2020年4月(単身赴任解除前)から10月下旬まではパートナー回線をつかんでいました。10月頃からローミングが無くなったエリアということもあり、屋外では楽天電波をつかんだものの電波自体が弱く、自宅内1階ではほぼ圏外となりました。

2階にいるとアンテナピクト2本くらいでなんとか通信できる状態でした。

2021年2月に入ると突然、自宅内のどこにいても普通に通信できるようになりました。屋外の電波が強くなったことが要因だと思われます。

プラチナバンドがなくても電波さえ掴めれば戸建住宅でもなんとかなる、ということでしょう。

2022年4月以降、通信速度が改善しています。自宅内では数Mbpsから十数Mbpsの通信速度でしたが、2022年4月ごろから20Mbps〜50Mbpsの速度が出るようになりました。

地下鉄は東京と同様、パートナー回線(au)です。

・東海道新幹線での移動(高速移動)

※2022年3月〜4月に確認した状況です。

東京駅の駅構内はパートナー回線(au)中心でホームに上がってしばらくすると楽天電波に変わります。切り替わらない場合は手動で一旦、 Air Plane(機内)モードに切り替えて元に戻すと楽天の電波を掴むことがあります。

品川駅(車内)では楽天の電波を掴みます。

新横浜駅(車内)は楽天エリアですが、パートナー回線(au)を掴みます。

名古屋駅(車内)では楽天の電波を掴みます。名古屋駅手前の走行中でも楽天の電波を掴みます。

京都駅(車内)では楽天回線を掴みます。

新大阪駅(車内・車外)では楽天の電波を掴みます。

走行中はパートナー回線(au)を掴むことが多いですが、平野部は楽天回線を掴むことも多いです。




まとめ

楽天モバイルはつながりさえすれば最強ですが、エリアが狭くてつながりにくかったり、つながらない場面に遭遇することがあります。

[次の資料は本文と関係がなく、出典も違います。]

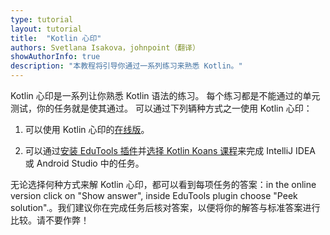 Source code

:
 ```yaml
---
type: tutorial
layout: tutorial
title:  "Kotlin 心印"
authors: Svetlana Isakova，johnpoint（翻译）
showAuthorInfo: true
description: "本教程将引导你通过一系列练习来熟悉 Kotlin。"
---
```

Kotlin 心印是一系列让你熟悉 Kotlin 语法的练习。
每个练习都是不能通过的单元测试，你的任务就是使其通过。
可以通过下列辆种方式之一使用 Kotlin 心印：

1. 可以使用 Kotlin 心印的[在线版](https://play.kotlinlang.org/koans)。

2. 可以通过[安装 EduTools 插件](https://www.jetbrains.com/help/education/install-edutools-plugin.html)并[选择 Kotlin Koans 课程](https://www.jetbrains.com/help/education/learner-start-guide.html?section=Kotlin%20Koans)来完成 IntelliJ IDEA 或 Android Studio 中的任务。

无论选择何种方式来解 Kotlin 心印，都可以看到每项任务的答案：in the online version click on "Show answer", inside EduTools plugin choose "Peek solution".。我们建议你在完成任务后核对答案，以便将你的解答与标准答案进行比较。请不要作弊！
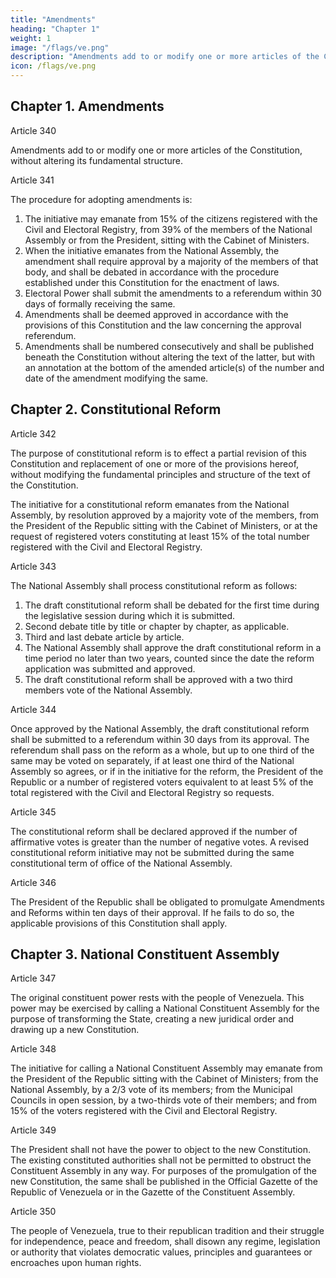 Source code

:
```yaml
---
title: "Amendments"
heading: "Chapter 1"
weight: 1
image: "/flags/ve.png"
description: "Amendments add to or modify one or more articles of the Constitution, without altering its fundamental structure"
icon: /flags/ve.png
---
```



## Chapter 1. Amendments

Article 340

Amendments add to or modify one or more articles of the Constitution, without altering its fundamental structure.

Article 341

The procedure for adopting amendments is:

1. The initiative may emanate from 15% of the citizens registered with the Civil and Electoral Registry, from 39% of the members of the National Assembly or from the President, sitting with the Cabinet of Ministers.
2. When the initiative emanates from the National Assembly, the amendment shall require approval by a majority of the members of that body, and shall be debated in accordance with the procedure established under this Constitution for the enactment of laws.
3. Electoral Power shall submit the amendments to a referendum within 30 days of formally receiving the same.
4. Amendments shall be deemed approved in accordance with the provisions of this Constitution and the law concerning the approval referendum.
5. Amendments shall be numbered consecutively and shall be published beneath the Constitution without altering the text of the latter, but with an annotation at the bottom of the amended article(s) of the number and date of the amendment modifying the same.

## Chapter 2. Constitutional Reform

Article 342

The purpose of constitutional reform is to effect a partial revision of this Constitution and replacement of one or more of the provisions hereof, without modifying the fundamental principles and structure of the text of the Constitution.

The initiative for a constitutional reform emanates from the National Assembly, by resolution approved by a majority vote of the members, from the President of the Republic sitting with the Cabinet of Ministers, or at the request of registered voters constituting at least 15% of the total number registered with the Civil and Electoral
Registry.


Article 343

The National Assembly shall process constitutional reform as follows:
1. The draft constitutional reform shall be debated for the first time during the legislative session during which it is submitted. 
2. Second debate title by title or chapter by chapter, as applicable.
3. Third and last debate article by article.
4. The National Assembly shall approve the draft constitutional reform in a time period no later than two years, counted since the date the reform application was submitted and approved.
5. The draft constitutional reform shall be approved with a two third members vote of the National Assembly.

Article 344

Once approved by the National Assembly, the draft constitutional reform shall be submitted to a referendum within 30 days from its approval. The referendum shall pass on the reform as a whole, but up to one third of the same may be voted on separately, if at least one third of the National Assembly so agrees, or if in the initiative for the reform, the President of the Republic or a number of registered voters equivalent to at
least 5% of the total registered with the Civil and Electoral Registry so requests.


Article 345

The constitutional reform shall be declared approved if the number of affirmative votes is greater than the number of negative votes. A revised constitutional reform initiative may not be submitted during the same constitutional term of office of the National Assembly.

Article 346

The President of the Republic shall be obligated to promulgate Amendments and
Reforms within ten days of their approval. If he fails to do so, the applicable provisions of
this Constitution shall apply.


## Chapter 3. National Constituent Assembly

Article 347

The original constituent power rests with the people of Venezuela. This power may be exercised by calling a National Constituent Assembly for the purpose of transforming the State, creating a new juridical order and drawing up a new Constitution.

Article 348

The initiative for calling a National Constituent Assembly may emanate from the President of the Republic sitting with the Cabinet of Ministers; from the National Assembly, by a 2/3 vote of its members; from the Municipal Councils in open session, by a two-thirds vote of their members; and from 15% of the voters registered with the Civil and Electoral Registry.

Article 349

The President shall not have the power to object to the new Constitution. The existing constituted authorities shall not be permitted to obstruct the Constituent Assembly in any way. For purposes of the promulgation of the new Constitution, the same shall be published in the Official Gazette of the Republic of Venezuela or in the Gazette of the Constituent Assembly.

<!-- Right to overthrow government -->

Article 350

The people of Venezuela, true to their republican tradition and their struggle for independence, peace and freedom, shall disown any regime, legislation or authority that violates democratic values, principles and guarantees or encroaches upon human rights.

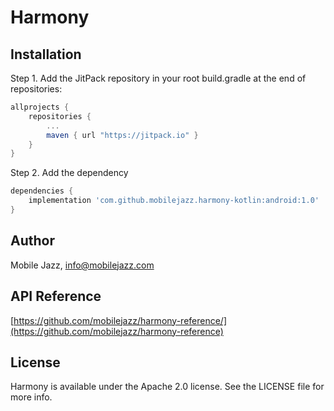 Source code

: # Harmony

## Installation

Step 1. Add the JitPack repository in your root build.gradle at the end of repositories:
```groovy
allprojects {
    repositories {
        ...
        maven { url "https://jitpack.io" }
    }
}
```
Step 2. Add the dependency
```groovy
dependencies {
    implementation 'com.github.mobilejazz.harmony-kotlin:android:1.0'
}
```

## Author

Mobile Jazz, info@mobilejazz.com

## API Reference 

[https://github.com/mobilejazz/harmony-reference/](https://github.com/mobilejazz/harmony-reference)

## License

Harmony is available under the Apache 2.0 license. See the LICENSE file for more info.
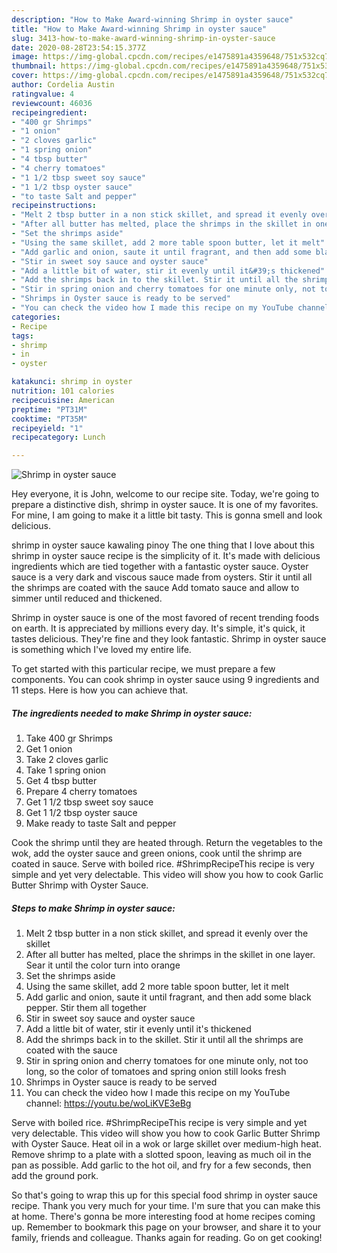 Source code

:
 ```yaml
---
description: "How to Make Award-winning Shrimp in oyster sauce"
title: "How to Make Award-winning Shrimp in oyster sauce"
slug: 3413-how-to-make-award-winning-shrimp-in-oyster-sauce
date: 2020-08-28T23:54:15.377Z
image: https://img-global.cpcdn.com/recipes/e1475891a4359648/751x532cq70/shrimp-in-oyster-sauce-recipe-main-photo.jpg
thumbnail: https://img-global.cpcdn.com/recipes/e1475891a4359648/751x532cq70/shrimp-in-oyster-sauce-recipe-main-photo.jpg
cover: https://img-global.cpcdn.com/recipes/e1475891a4359648/751x532cq70/shrimp-in-oyster-sauce-recipe-main-photo.jpg
author: Cordelia Austin
ratingvalue: 4
reviewcount: 46036
recipeingredient:
- "400 gr Shrimps"
- "1 onion"
- "2 cloves garlic"
- "1 spring onion"
- "4 tbsp butter"
- "4 cherry tomatoes"
- "1 1/2 tbsp sweet soy sauce"
- "1 1/2 tbsp oyster sauce"
- "to taste Salt and pepper"
recipeinstructions:
- "Melt 2 tbsp butter in a non stick skillet, and spread it evenly over the skillet"
- "After all butter has melted, place the shrimps in the skillet in one layer. Sear it until the color turn into orange"
- "Set the shrimps aside"
- "Using the same skillet, add 2 more table spoon butter, let it melt"
- "Add garlic and onion, saute it until fragrant, and then add some black pepper. Stir them all together"
- "Stir in sweet soy sauce and oyster sauce"
- "Add a little bit of water, stir it evenly until it&#39;s thickened"
- "Add the shrimps back in to the skillet. Stir it until all the shrimps are coated with the sauce"
- "Stir in spring onion and cherry tomatoes for one minute only, not too long, so the color of tomatoes and spring onion still looks fresh"
- "Shrimps in Oyster sauce is ready to be served"
- "You can check the video how I made this recipe on my YouTube channel: https://youtu.be/woLiKVE3eBg"
categories:
- Recipe
tags:
- shrimp
- in
- oyster

katakunci: shrimp in oyster 
nutrition: 101 calories
recipecuisine: American
preptime: "PT31M"
cooktime: "PT35M"
recipeyield: "1"
recipecategory: Lunch

---
```



![Shrimp in oyster sauce](https://img-global.cpcdn.com/recipes/e1475891a4359648/751x532cq70/shrimp-in-oyster-sauce-recipe-main-photo.jpg)

Hey everyone, it is John, welcome to our recipe site. Today, we're going to prepare a distinctive dish, shrimp in oyster sauce. It is one of my favorites. For mine, I am going to make it a little bit tasty. This is gonna smell and look delicious.

shrimp in oyster sauce kawaling pinoy The one thing that I love about this shrimp in oyster sauce recipe is the simplicity of it. It&#39;s made with delicious ingredients which are tied together with a fantastic oyster sauce. Oyster sauce is a very dark and viscous sauce made from oysters. Stir it until all the shrimps are coated with the sauce Add tomato sauce and allow to simmer until reduced and thickened.

Shrimp in oyster sauce is one of the most favored of recent trending foods on earth. It is appreciated by millions every day. It's simple, it's quick, it tastes delicious. They're fine and they look fantastic. Shrimp in oyster sauce is something which I've loved my entire life.


To get started with this particular recipe, we must prepare a few components. You can cook shrimp in oyster sauce using 9 ingredients and 11 steps. Here is how you can achieve that.

<!--inarticleads1-->

##### The ingredients needed to make Shrimp in oyster sauce:

1. Take 400 gr Shrimps
1. Get 1 onion
1. Take 2 cloves garlic
1. Take 1 spring onion
1. Get 4 tbsp butter
1. Prepare 4 cherry tomatoes
1. Get 1 1/2 tbsp sweet soy sauce
1. Get 1 1/2 tbsp oyster sauce
1. Make ready to taste Salt and pepper


Cook the shrimp until they are heated through. Return the vegetables to the wok, add the oyster sauce and green onions, cook until the shrimp are coated in sauce. Serve with boiled rice. #ShrimpRecipeThis recipe is very simple and yet very delectable. This video will show you how to cook Garlic Butter Shrimp with Oyster Sauce. 

<!--inarticleads2-->

##### Steps to make Shrimp in oyster sauce:

1. Melt 2 tbsp butter in a non stick skillet, and spread it evenly over the skillet
1. After all butter has melted, place the shrimps in the skillet in one layer. Sear it until the color turn into orange
1. Set the shrimps aside
1. Using the same skillet, add 2 more table spoon butter, let it melt
1. Add garlic and onion, saute it until fragrant, and then add some black pepper. Stir them all together
1. Stir in sweet soy sauce and oyster sauce
1. Add a little bit of water, stir it evenly until it&#39;s thickened
1. Add the shrimps back in to the skillet. Stir it until all the shrimps are coated with the sauce
1. Stir in spring onion and cherry tomatoes for one minute only, not too long, so the color of tomatoes and spring onion still looks fresh
1. Shrimps in Oyster sauce is ready to be served
1. You can check the video how I made this recipe on my YouTube channel: https://youtu.be/woLiKVE3eBg


Serve with boiled rice. #ShrimpRecipeThis recipe is very simple and yet very delectable. This video will show you how to cook Garlic Butter Shrimp with Oyster Sauce. Heat oil in a wok or large skillet over medium-high heat. Remove shrimp to a plate with a slotted spoon, leaving as much oil in the pan as possible. Add garlic to the hot oil, and fry for a few seconds, then add the ground pork. 

So that's going to wrap this up for this special food shrimp in oyster sauce recipe. Thank you very much for your time. I'm sure that you can make this at home. There's gonna be more interesting food at home recipes coming up. Remember to bookmark this page on your browser, and share it to your family, friends and colleague. Thanks again for reading. Go on get cooking!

まだまだ基地局が増加中で発展途上です。それでもメリットが見出せれば利用する価値はあります。

ユーザーの理解と覚悟が必要な通信事業者です。

一方で料金体系自体の価値は高いと考えられますので、副回線として利用するのが安全だと思います。

私自身はデュアルSIM端末で副回線として様子をみながら、良いタイミングで主回線としてあらためて契約する方法で対処する計画です。